*Assignment:* Output the entries below word for word, stopping once the line containing "- [Threshold-Based Double" is done, and omit each picture.

*Source records:*

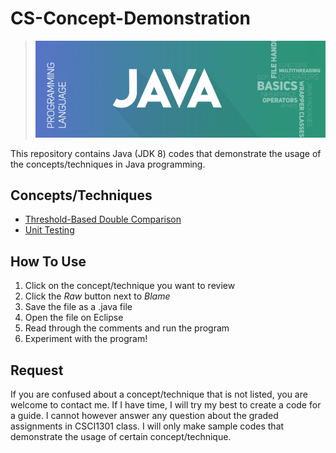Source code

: # CS-Concept-Demonstration
> ![banner](https://github.com/JP1128/CS-Concept-Demonstration/blob/master/images/JavaHeader.png)

This repository contains Java (JDK 8) codes that demonstrate the usage of the concepts/techniques in Java programming.

## Concepts/Techniques
  - [Threshold-Based Double Comparison](https://github.com/JP1128/CS-Concept-Demonstration/blob/master/Demonstrations/DoubleComparison.java)
  - [Unit Testing](https://github.com/JP1128/CS-Concept-Demonstration/blob/master/Demonstrations/UnitTesting.java)

## How To Use
1. Click on the concept/technique you want to review
2. Click the *Raw* button next to *Blame*
3. Save the file as a .java file
4. Open the file on Eclipse
5. Read through the comments and run the program
6. Experiment with the program!

## Request
If you are confused about a concept/technique that is not listed, you are welcome to contact me. If I have time, I will try my best to create a code for a guide. I cannot however answer any question about the graded assignments in CSCI1301 class. I will only make sample codes that demonstrate the usage of certain concept/technique.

*Result:*
Source code

: # CS-Concept-Demonstration
> ![banner](https://github.com/JP1128/CS-Concept-Demonstration/blob/master/images/JavaHeader.png)

This repository contains Java (JDK 8) codes that demonstrate the usage of the concepts/techniques in Java programming.

## Concepts/Techniques
  - [Threshold-Based Double Comparison](https://github.com/JP1128/CS-Concept-Demonstration/blob/master/Demonstrations/DoubleComparison.java)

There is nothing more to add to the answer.